Sebastian hauls Oliver the whole way to the bench, even his right foot barely touching the ground, neck twisted to keep an eye on the proceedings while the Kilburn defenders and Camden’s squad assemble themselves in a messy clump.

Leo has deigned to listen to the rest of the squad, if not to Oliver, and is now carefully placing the ball for a penalty kick while the keeper hops madly from one foot to the other, arms extended to his full, gargantuan wingspan.

“Doctor, Oliver,” Sebastian is saying, tugging on his sleeve as if to continue on to the dressing room. “Come on.”

“No way,” he replies, shrugging him off, balancing on one leg, shielding his eyes from the sun and watching, still watching, unblinkingly.

“It’s almost over.” For once in his life, Sebastian doesn’t argue, only puts an arm back around Oliver’s waist to steady him.

Willem is a few paces to their left, hands clasped together almost in prayer, surveying the scene silently.

Oliver sticks his free arm back behind him without turning and Anthony appears, like Oliver hoped he would, to join their trio and also help hold him up.

“I couldn’t even make it ninety minutes,” Oliver says quietly.

“You did enough, Ollie,” Anthony tells him, both of them still looking straight ahead.

The whistle blows, Leo moving in slow motion, his left leg thrown gracefully behind him, winding up to unleash the power of his body onto the goal.

There’s a collective inhale, thirty thousand strong, as the shot progresses, then an exhale, split unevenly between relief and grief, when the keeper snags it between his fingertips, holding the ball tight to his chest.

Willem ducks his head into his shirt collar, eyes scrunched tight, as Sebastian abruptly releases Oliver and stomps back toward the bench, pinching his nose in concentration. Oliver is strangely calm, all the tension in his body released, close to laughter, shoulders shaking uncontrollably.

“Keeper’s off his line,” Oliver whispers to no one in particular, though everyone in earshot looks at him askance. “They’re going to retake it.”

Sure enough, the referee is waving away the jubilant Rovers, saying the keeper moved too early, and gesturing Leo back to the spot, pointing repeatedly at the ball and shaking his head as Stewart Reed shouts at him, ugly mug twisted with rage and disbelief.

“Wizard,” Sebastian says quietly, staring at Oliver in shock.

“He’s going to make this one” is all Oliver says back, more sure of it than he’s ever been of anything.
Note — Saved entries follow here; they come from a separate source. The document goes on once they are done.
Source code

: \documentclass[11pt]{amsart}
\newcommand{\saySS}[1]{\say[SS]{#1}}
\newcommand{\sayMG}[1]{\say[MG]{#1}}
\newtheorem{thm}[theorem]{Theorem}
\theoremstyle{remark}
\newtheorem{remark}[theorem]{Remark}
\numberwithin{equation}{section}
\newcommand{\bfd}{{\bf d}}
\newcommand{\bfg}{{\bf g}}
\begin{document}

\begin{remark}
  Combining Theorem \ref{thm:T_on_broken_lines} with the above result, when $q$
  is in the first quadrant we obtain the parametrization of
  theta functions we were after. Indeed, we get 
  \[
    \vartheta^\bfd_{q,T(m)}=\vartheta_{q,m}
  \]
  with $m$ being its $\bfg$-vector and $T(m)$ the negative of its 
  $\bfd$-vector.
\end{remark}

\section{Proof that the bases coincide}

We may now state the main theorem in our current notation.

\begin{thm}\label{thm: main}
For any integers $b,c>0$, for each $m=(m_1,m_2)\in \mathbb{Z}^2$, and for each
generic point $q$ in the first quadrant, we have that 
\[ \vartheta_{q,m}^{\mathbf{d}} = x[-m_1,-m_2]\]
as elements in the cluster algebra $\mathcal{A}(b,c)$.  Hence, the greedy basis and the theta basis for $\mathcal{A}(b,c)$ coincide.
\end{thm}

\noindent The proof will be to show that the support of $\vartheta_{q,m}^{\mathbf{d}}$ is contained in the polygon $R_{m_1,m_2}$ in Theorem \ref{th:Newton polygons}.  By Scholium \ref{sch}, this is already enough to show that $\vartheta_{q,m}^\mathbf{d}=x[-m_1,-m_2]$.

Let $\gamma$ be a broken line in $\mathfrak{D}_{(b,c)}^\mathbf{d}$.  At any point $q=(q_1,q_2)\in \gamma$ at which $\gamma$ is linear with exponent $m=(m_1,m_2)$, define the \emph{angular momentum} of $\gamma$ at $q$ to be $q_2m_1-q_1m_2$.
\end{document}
Leo is petrified in the spotlight, jaw tight and mouth half-open, looking between the ball and the goal as if he’s not sure they’re real, then turning his head toward the visiting team on the touchline.

Oliver isn’t sure if he can see him clearly, hear him at all, but he takes one wobbling, achy step forward and calls out to him, just as he did during Leo’s first training session, five months and a lifetime ago. “Just one more, Leo! Take us home!”

Their teammates, standing from the bench or encircled behind Leo on the pitch, all chime in, clapping and hollering as he sets himself once more.

It’s more of a mind game than a physical one now, the mental fortitude required to deduce where the second shot will go or how to put it on target again.

Oliver remains sanguine, watching the wonderful lines of Leo’s body take shape.

He’s cheeky to the last, stuttering his steps when the whistle goes and he advances forward, before taking exactly the same shot as before: hard, low, left.

Without the false start, it’s no contest at all.